What was I really looking for in those heads? Why did I do it?


Street Art by Mark Samsonovich

Street Art by Mark Samsonovich


I found that the tendency to visit someone else’s place comes when you don’t feel comfortable and confident in your own.

Hmm, that was a slap initially!

In my case I was either looking for someone to give me validation that my place was pretty cool, or for them to confirm that it wasn’t; both dead-end routes!

Self-doubt and the need for validation are human traits. Most kids learn at an early age how to gain approval; namely how to do something that another likes and how to get praise and reward for it.

So as an adult, when someone does something we find odd, we are often hardwired to try and think of a way to please them so that they may change their behaviour to something we like better. This may involve trying to work out what they think or need, thus our propensity to jumping into their heads.

The way I’ve learnt to acknowledge this human desire but not yield to it is by grabbing hold of it before it grabs hold of me.

Recently I had a situation where I was about to attempt another brain dissection. I found myself drifting into that old familiar out-of-body experience, but then I chose differently; I chose to slow it down, as if I was watching it from above. As I did so, a wave of self-love washed over me; I noticed the little girl seeking approval and I saw myself with a new form of kindness.

And then; I melted.

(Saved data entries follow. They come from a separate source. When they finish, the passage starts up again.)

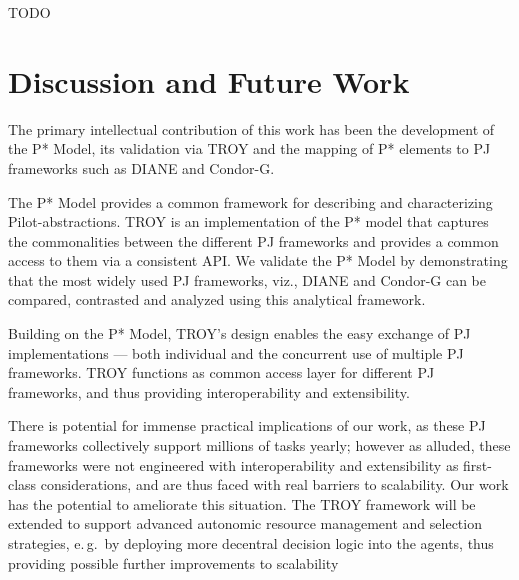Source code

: \documentclass[conference,final]{IEEEtran}
\newcommand{\alnote}[1]{ {\textcolor{blue} { ***andre: #1 }}}
\newcommand{\alnote}[1]{}
\newcommand{\upp}{\vspace*{-0.5em}}
\begin{document}
TODO

% 
% 



\section{Discussion and Future Work \upp\upp}
\label{sec:discussion-future-work}



The primary intellectual contribution of this work has been the
development of the P* Model, its validation via TROY and the mapping
of P* elements to PJ frameworks such as DIANE and Condor-G. 
 
The P* Model provides a common framework for describing and
characterizing Pilot-abstractions. TROY is an implementation of the P*
model that captures the commonalities between the different PJ
frameworks and provides a common access to them via a consistent API.
We validate the P* Model by demonstrating that the most widely used PJ
frameworks, viz., DIANE and Condor-G can be compared, contrasted and
analyzed using this analytical
framework.%

Building on the P* Model, TROY's design enables the easy exchange of
PJ implementations --- both individual and the concurrent use of
multiple PJ frameworks. TROY functions as common access layer for
different PJ frameworks, and thus providing interoperability and
extensibility.

There is potential for immense practical implications of our work, as
these PJ frameworks collectively support millions of tasks yearly;
however as alluded, these frameworks were not engineered with
interoperability and extensibility as first-class considerations, and
are thus faced with real barriers to scalability.  Our work has the
potential to ameliorate this situation.  The TROY framework will be
extended to support advanced autonomic resource management and
selection strategies, e.\,g.\ by deploying more decentral decision
logic into the agents, thus providing possible further improvements to
scalability
\end{document}
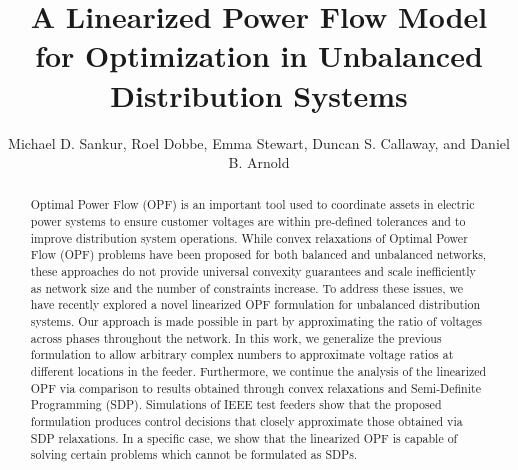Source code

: \documentclass[letterpaper, 10 pt, conference]{ieeeconf}
\title{\LARGE \bf
A Linearized Power Flow Model for Optimization in Unbalanced Distribution Systems}
\author{Michael D. Sankur, Roel Dobbe, Emma Stewart, Duncan S. Callaway, and Daniel B. Arnold%
}
\begin{document}
\maketitle
\thispagestyle{empty}
\pagestyle{empty}



\begin{abstract}
\noindent Optimal Power Flow (OPF) is an important tool used to coordinate assets in electric power systems to ensure customer voltages are within pre-defined tolerances and to improve distribution system operations.  While convex relaxations of Optimal Power Flow (OPF) problems have been proposed for both balanced and unbalanced networks, these approaches do not provide universal convexity guarantees and scale inefficiently as network size and the number of  constraints increase.  To address these issues, we have recently explored a novel linearized OPF formulation for unbalanced distribution systems.  Our approach is made possible in part by approximating the ratio of voltages across phases throughout the network.  In this work, we generalize the previous formulation to allow arbitrary complex numbers to approximate voltage ratios at different locations in the feeder.  Furthermore, we continue the analysis of the linearized OPF via comparison to results obtained through convex relaxations and Semi-Definite Programming (SDP).  Simulations of IEEE test feeders show that the proposed formulation produces control decisions that closely approximate those obtained via SDP relaxations.  In a specific case, we show that the linearized OPF is capable of solving certain problems which cannot be formulated as SDPs.
\end{abstract}


% 
\end{document}

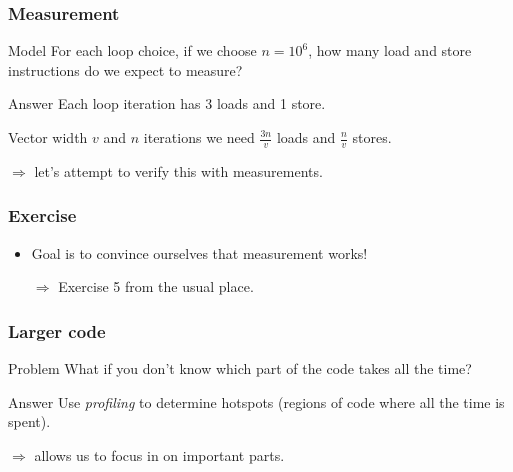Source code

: \documentclass[presentation,aspectratio=43,10pt]{beamer}
\begin{document}
\begin{frame}
  \frametitle{Measurement}
  \begin{challenge}{Model}
    For each loop choice, if we choose $n = 10^6$, how many load
    and store instructions do we expect to measure?
  \end{challenge}
  \pause
  \begin{answer}{Answer}
    Each loop iteration has 3 loads and 1 store.

    Vector width $v$ and $n$ iterations we need $\frac{3n}{v}$ loads
    and $\frac{n}{v}$ stores.

    $\Rightarrow$ let's attempt to verify this with measurements.
  \end{answer}
\end{frame}

\begin{frame}
  \frametitle{Exercise}
  \begin{itemize}
  \item Goal is to convince ourselves that measurement works!
  \item[$\Rightarrow$] Exercise 5 from the usual place.
  \end{itemize}

\end{frame}

\begin{frame}
  \frametitle{Larger code}
  \begin{challenge}{Problem}
    What if you don't know which part of the code takes all the time?
  \end{challenge}
  \begin{answer}{Answer}
    Use \emph{profiling} to determine hotspots (regions of code where
    all the time is spent).

    $\Rightarrow$ allows us to focus in on important parts.
  \end{answer}
\end{frame}
\end{document}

This melting took me to my heart, right back into the centre of my body where I rightfully belong.

I was present enough to really hear the other; see them; feel them. I noticed things like the way they might search my face for an answer; how they fidgeted when nervous; or how their eyes lit up when we shared a “moment.”

These insights helped me to realise that they’re just human too; and it opened my heart even further. It’s in this heart opening that I found exactly what I searched for in all the wrong “places” for so many years; I discovered that the more I stay centred in my own body, the more I actually learn about the other!